Минут через пять они все трое поднимались вверх по лестнице гостиницы, где остановился Степан Николаевич Губарев… Высокая стройная дама в шляпке с короткою черною вуалеткой проворно спускалась с той же лестницы и, увидав Литвинова, внезапно обернулась к нему и остановилась, как бы пораженная изумлением. Лицо ее мгновенно вспыхнуло и потом так же быстро побледнело под частой сеткой кружева; но Литвинов ее не заметил, и дама проворнее прежнего побежала вниз по широким ступеням.

IV

— Григорий Литвинов, рубашка-парень, русская душа, рекомендую, — воскликнул Бамбаев, подводя Литвинова к человеку небольшого роста и помещичьего склада, с расстегнутым воротом, в куцей куртке, серых утренних панталонах и в туфлях, стоявшему посреди светлой, отлично убранной комнаты, — а это, — прибавил он, обращаясь к Литвинову, — это он, тот самый, понимаешь? Ну, Губарев, одним словом.

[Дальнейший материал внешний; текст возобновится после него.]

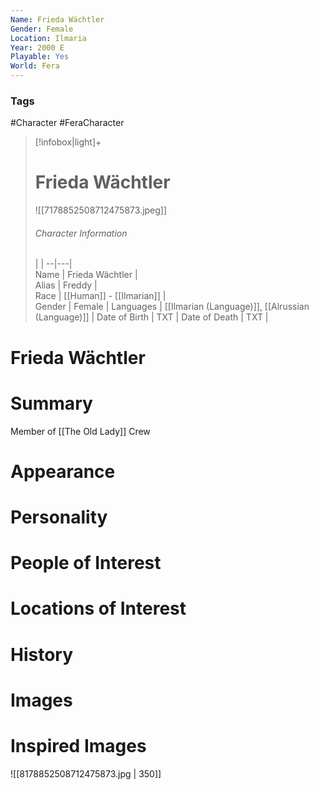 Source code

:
 ```yaml
---
Name: Frieda Wächtler
Gender: Female
Location: Ilmaria
Year: 2000 E
Playable: Yes
World: Fera
---
```


### Tags
#Character #FeraCharacter

> [!infobox|light]+  
> # Frieda Wächtler  
> ![[7178852508712475873.jpeg]]
> ###### Character Information
>  |   |
> --|---|  
> Name | Frieda Wächtler |  
> Alias | Freddy |  
> Race | [[Human]] - [[Ilmarian]] |  
> Gender | Female |
> Languages | [[Ilmarian (Language)]], [[Alrussian (Language)]] |
> Date of Birth | TXT |
> Date of Death | TXT |

# Frieda Wächtler

# Summary
Member of [[The Old Lady]] Crew

# Appearance

# Personality

# People of Interest

# Locations of Interest

# History

# Images

# Inspired Images
![[8178852508712475873.jpg | 350]] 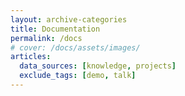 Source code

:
 ```yaml
---
layout: archive-categories
title: Documentation
permalink: /docs
# cover: /docs/assets/images/
articles:
  data_sources: [knowledge, projects]
  exclude_tags: [demo, talk]
---
```

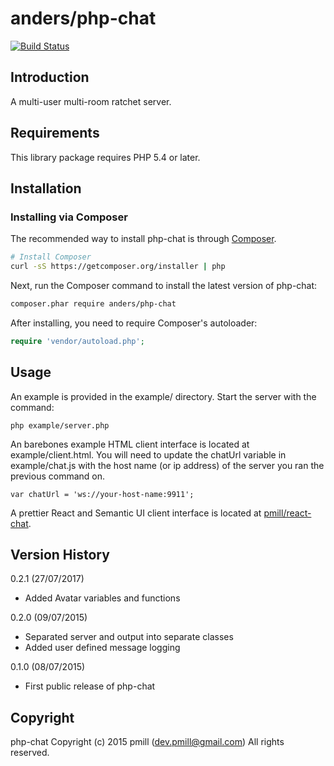 anders/php-chat
============

[![Build Status](https://travis-ci.org/oskonnikov/php-chat.svg?branch=master)](http://travis-ci.org/oskonnikov/php-chat) 

Introduction
------------

A multi-user multi-room ratchet server.

Requirements
------------

This library package requires PHP 5.4 or later.

Installation
------------

### Installing via Composer

The recommended way to install php-chat is through
[Composer](http://getcomposer.org).

```bash
# Install Composer
curl -sS https://getcomposer.org/installer | php
```

Next, run the Composer command to install the latest version of php-chat:

```bash
composer.phar require anders/php-chat
```

After installing, you need to require Composer's autoloader:

```php
require 'vendor/autoload.php';
```

Usage
-----

An example is provided in the example/ directory. Start the server with the command:

    php example/server.php

An barebones example HTML client interface is located at example/client.html. You will need to update the chatUrl variable in 
example/chat.js with the host name (or ip address) of the server you ran the previous command on.
 
    var chatUrl = 'ws://your-host-name:9911';
    
A prettier React and Semantic UI client interface is located at [pmill/react-chat](https://github.com/pmill/react-chat).

Version History
---------------


0.2.1 (27/07/2017)

*   Added Avatar variables and functions

0.2.0 (09/07/2015)

*   Separated server and output into separate classes
*   Added user defined message logging

0.1.0 (08/07/2015)

*   First public release of php-chat


Copyright
---------

php-chat
Copyright (c) 2015 pmill (dev.pmill@gmail.com) 
All rights reserved.
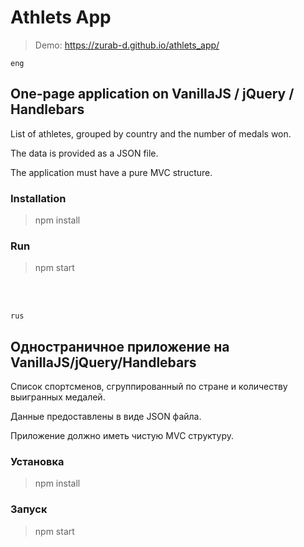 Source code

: # Athlets App

> Demo: https://zurab-d.github.io/athlets_app/

```eng```
## One-page application on VanillaJS / jQuery / Handlebars

List of athletes, grouped by country and the number of medals won.

The data is provided as a JSON file.

The application must have a pure MVC structure.

### Installation
> npm install

### Run
> npm start

<br />
<br />



```rus```
## Одностраничное приложение на VanillaJS/jQuery/Handlebars

Список спортсменов, сгруппированный по стране и количеству выигранных медалей.

Данные предоставлены в виде JSON файла.

Приложение должно иметь чистую MVC структуру.

### Установка
> npm install

### Запуск
> npm start
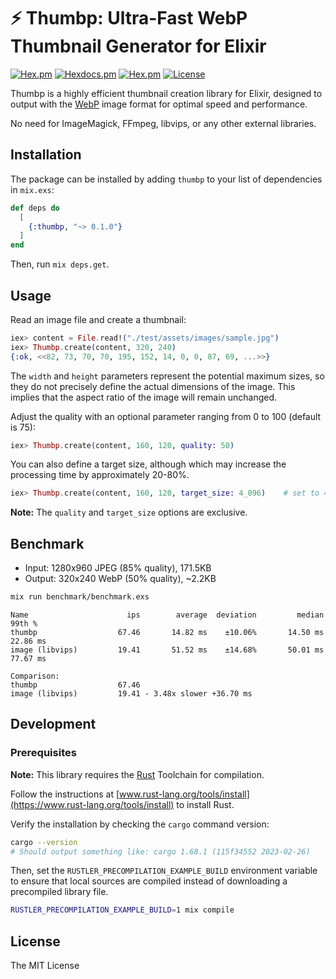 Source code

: ⚡ Thumbp: Ultra-Fast WebP Thumbnail Generator for Elixir
========================================================

[![Hex.pm](https://img.shields.io/hexpm/v/thumbp.svg)](https://hex.pm/packages/thumbp)
[![Hexdocs.pm](https://img.shields.io/badge/hex-docs-lightgreen.svg)](https://hexdocs.pm/thumbp/)
[![Hex.pm](https://img.shields.io/hexpm/dt/thumbp.svg)](https://hex.pm/packages/thumbp)
[![License](https://img.shields.io/hexpm/l/thumbp.svg)](https://github.com/ryochin/thumbp/blob/master/LICENSE)

Thumbp is a highly efficient thumbnail creation library for Elixir, designed to output with the [WebP](https://developers.google.com/speed/webp) image format for optimal speed and performance.

No need for ImageMagick, FFmpeg, libvips, or any other external libraries.

Installation
------------

The package can be installed by adding `thumbp` to your list of dependencies in `mix.exs`:

```elixir
def deps do
  [
    {:thumbp, "~> 0.1.0"}
  ]
end
```

Then, run `mix deps.get`.

Usage
-----

Read an image file and create a thumbnail:

```elixir
iex> content = File.read!("./test/assets/images/sample.jpg")
iex> Thumbp.create(content, 320, 240)
{:ok, <<82, 73, 70, 70, 195, 152, 14, 0, 0, 87, 69, ...>>}
```

The `width` and `height` parameters represent the potential maximum sizes, so they do not precisely define the actual dimensions of the image. This implies that the aspect ratio of the image will remain unchanged.

Adjust the quality with an optional parameter ranging from 0 to 100 (default is 75):

```elixir
iex> Thumbp.create(content, 160, 120, quality: 50)
```

You can also define a target size, although which may increase the processing time by approximately 20-80%.

```elixir
iex> Thumbp.create(content, 160, 120, target_size: 4_096)    # set to 4KB
```

**Note:** The `quality` and `target_size` options are exclusive.

Benchmark
---------

* Input: 1280x960 JPEG (85% quality), 171.5KB
* Output: 320x240 WebP (50% quality), ~2.2KB

```sh
mix run benchmark/benchmark.exs
```

```text
Name                      ips        average  deviation         median         99th %
thumbp                  67.46       14.82 ms    ±10.06%       14.50 ms       22.86 ms
image (libvips)         19.41       51.52 ms    ±14.68%       50.01 ms       77.67 ms

Comparison:
thumbp                  67.46
image (libvips)         19.41 - 3.48x slower +36.70 ms
```

Development
-----------

### Prerequisites

**Note:** This library requires the [Rust](https://www.rust-lang.org/) Toolchain for compilation.

Follow the instructions at [www.rust-lang.org/tools/install](https://www.rust-lang.org/tools/install) to install Rust.

Verify the installation by checking the `cargo` command version:

```sh
cargo --version
# Should output something like: cargo 1.68.1 (115f34552 2023-02-26)
```

Then, set the `RUSTLER_PRECOMPILATION_EXAMPLE_BUILD` environment variable to ensure that local sources are compiled instead of downloading a precompiled library file.

```sh
RUSTLER_PRECOMPILATION_EXAMPLE_BUILD=1 mix compile
```

License
-------

The MIT License
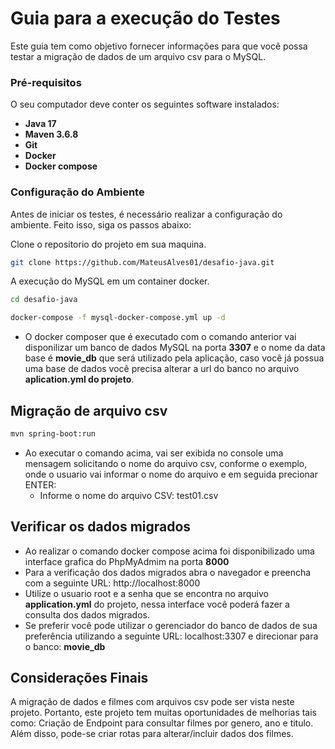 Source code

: # Guia para a execução do Testes
Este guia tem como objetivo fornecer informações para que você possa testar a migração de dados de um arquivo 
csv para o MySQL.

### Pré-requisitos
O seu computador deve conter os seguintes software instalados:
- __Java 17__
- __Maven 3.6.8__
- __Git__
- __Docker__
- __Docker compose__

### Configuração do Ambiente
Antes de iniciar os testes, é necessário realizar a configuração do ambiente. Feito isso, siga os passos abaixo:

Clone o repositorio do projeto em sua maquina.

 ```bash
git clone https://github.com/MateusAlves01/desafio-java.git
```
A execução do MySQL em um container docker.
 ```bash
cd desafio-java
```
 ```bash
docker-compose -f mysql-docker-compose.yml up -d
```
- O docker composer que é executado com o comando anterior vai disponilizar um banco de dados MySQL na porta __3307__ e o 
nome da data base é __movie_db__ que será utilizado pela aplicação, caso você já possua uma base de dados você precisa alterar
a url do banco no arquivo __aplication.yml do projeto__.

## Migração de arquivo csv
 ```bash
 mvn spring-boot:run
```
- Ao executar o comando acima, vai ser exibida no console uma mensagem solicitando o nome do arquivo csv,
conforme o exemplo, onde o usuario vai informar o nome do arquivo e em seguida precionar ENTER:
  * Informe o nome do arquivo CSV: test01.csv
  
## Verificar os dados migrados
- Ao realizar o comando docker compose acima foi disponibilizado uma interface grafica do PhpMyAdmim na porta __8000__
- Para a verificação dos dados migrados abra o navegador e preencha com a seguinte URL: http://localhost:8000
- Utilize o usuario root e a senha que se encontra no arquivo __application.yml__ do projeto, nessa interface você poderá fazer
a consulta dos dados migrados.
- Se preferir você pode utilizar o gerenciador do banco de dados de sua preferência utilizando a seguinte URL: localhost:3307
e direcionar para o banco: __movie_db__

## Considerações Finais
A migração de dados e filmes com arquivos csv pode ser vista neste projeto. Portanto,
este projeto tem muitas oportunidades de melhorias tais como: Criação de Endpoint para consultar filmes por genero, ano e titulo. 
Além disso, pode-se criar rotas para alterar/incluir dados dos filmes.  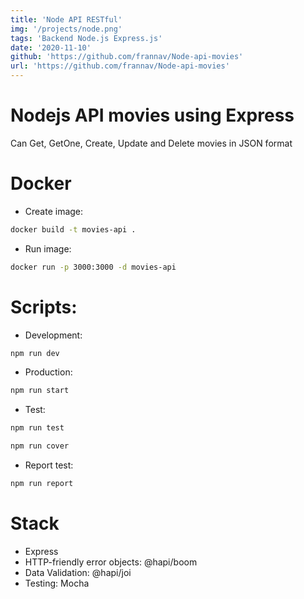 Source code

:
 ```yaml
---
title: 'Node API RESTful'
img: '/projects/node.png'
tags: 'Backend Node.js Express.js'
date: '2020-11-10'
github: 'https://github.com/frannav/Node-api-movies'
url: 'https://github.com/frannav/Node-api-movies'
---
```


# Nodejs API movies using Express

Can Get, GetOne, Create, Update and Delete movies in JSON format

# Docker

- Create image:
```sh
docker build -t movies-api . 
```

- Run image:
```sh
docker run -p 3000:3000 -d movies-api
```

# Scripts:

- Development:
```sh
npm run dev
```

- Production:
```sh
npm run start
```

- Test:
```sh
npm run test
```

```sh
npm run cover
```

- Report test:
```sh
npm run report
```

# Stack

- Express
- HTTP-friendly error objects: @hapi/boom 
- Data Validation: @hapi/joi 
- Testing: Mocha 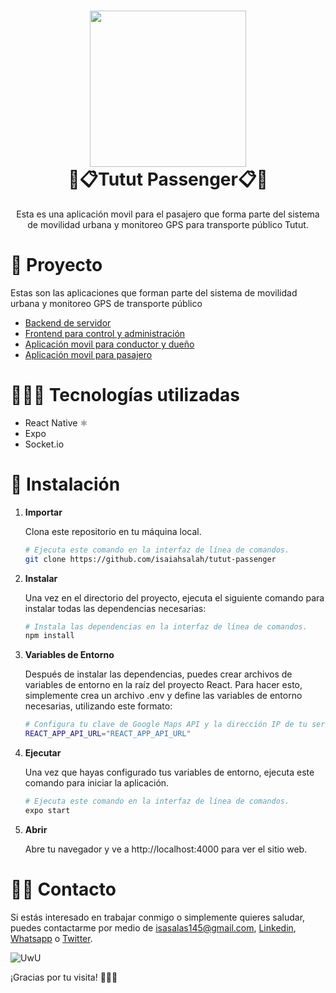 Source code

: <h1 align="center">
<img height=250 src='https://i.imgur.com/lMFvclh.png'/>  
<br/>
  💫📋Tutut Passenger📋💫
</h1>
<p align="center">
    Esta es una aplicación movil para el pasajero que forma parte del sistema de movilidad urbana y monitoreo GPS para transporte público Tutut.</p>

# 🧱 Proyecto

Estas son las aplicaciones que forman parte del sistema de movilidad urbana y monitoreo GPS de transporte público

- <a href="https://github.com/isaiahsalah/tutut-server">Backend de servidor</a>
- <a href="https://github.com/isaiahsalah/tutut-control">Frontend para control y administración</a>
- <a href="https://github.com/isaiahsalah/tutut-driver-owner">Aplicación movil para conductor y dueño</a>
- <a href="https://github.com/isaiahsalah/tutut-passenger">Aplicación movil para pasajero</a>

# 🧑🏻‍💻 Tecnologías utilizadas

- React Native ⚛️
- Expo
- Socket.io

# 🚀 Instalación

1. **Importar**

   Clona este repositorio en tu máquina local.

   ```sh
   # Ejecuta este comando en la interfaz de línea de comandos.
   git clone https://github.com/isaiahsalah/tutut-passenger
   ```

2. **Instalar**

   Una vez en el directorio del proyecto, ejecuta el siguiente comando para instalar todas las dependencias necesarias:

   ```sh
   # Instala las dependencias en la interfaz de línea de comandos.
   npm install
   ```

3. **Variables de Entorno**

   Después de instalar las dependencias, puedes crear archivos de variables de entorno en la raíz del proyecto React. Para hacer esto, simplemente crea un archivo .env y define las variables de entorno necesarias, utilizando este formato:

   ```sh
   # Configura tu clave de Google Maps API y la dirección IP de tu servidor
   REACT_APP_API_URL="REACT_APP_API_URL"
   ```

4. **Ejecutar**

   Una vez que hayas configurado tus variables de entorno, ejecuta este comando para iniciar la aplicación.

   ```sh
   # Ejecuta este comando en la interfaz de línea de comandos.
   expo start
   ```

5. **Abrir**

   Abre tu navegador y ve a http://localhost:4000 para ver el sitio web.

# 👋🏻 Contacto

Si estás interesado en trabajar conmigo o simplemente quieres saludar, puedes contactarme por medio de [isasalas145@gmail.com](mailto:isasalas145@gmail.com), [Linkedin](https://www.linkedin.com/in/isaiahsalah/), [Whatsapp](https://api.whatsapp.com/send?phone=59170881108&text=%20) o [Twitter](https://twitter.com/isaiahSalah).

![UwU](https://i.giphy.com/media/X6SPa7Q4BIc7K/giphy.webp)

¡Gracias por tu visita! 🫶🏻🤓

Литвинов с любопытством уставился на «того самого». На первый раз он не нашел в нем ничего необыкновенного. Он видел перед собою господина наружности почтенной и немного туповатой, лобастого, глазастого, губастого, бородастого, с широкою шеей, с косвенным, вниз устремленным взглядом. Этот господин осклабился, промолвил: «Ммм… да… это хорошо… мне приятно…» — поднес руку к собственному лицу и, тотчас же, повернувшись к Литвинову спиной, ступил несколько раз по ковру, медленно и странно переваливаясь, как бы крадучись. У Губарева была привычка постоянно расхаживать взад и вперед, то и дело подергивая и почесывая бороду концами длинных и твердых ногтей. Кроме Губарева, в комнате находилась еще одна дама в шёлковом поношенном платье, лет пятидесяти, с чрезвычайно подвижным, как лимон желтым лицом, черными волосиками на верхней губе и быстрыми, словно выскочить готовыми глазами, да еще какой-то плотный человек сидел, сгорбившись, в уголку.

— Ну-с, почтенная Матрена Семеновна, — начал Губарев, обращаясь к даме и, видно, не считая нужным знакомить ее с Литвиновым, — что бишь вы начали нам рассказывать?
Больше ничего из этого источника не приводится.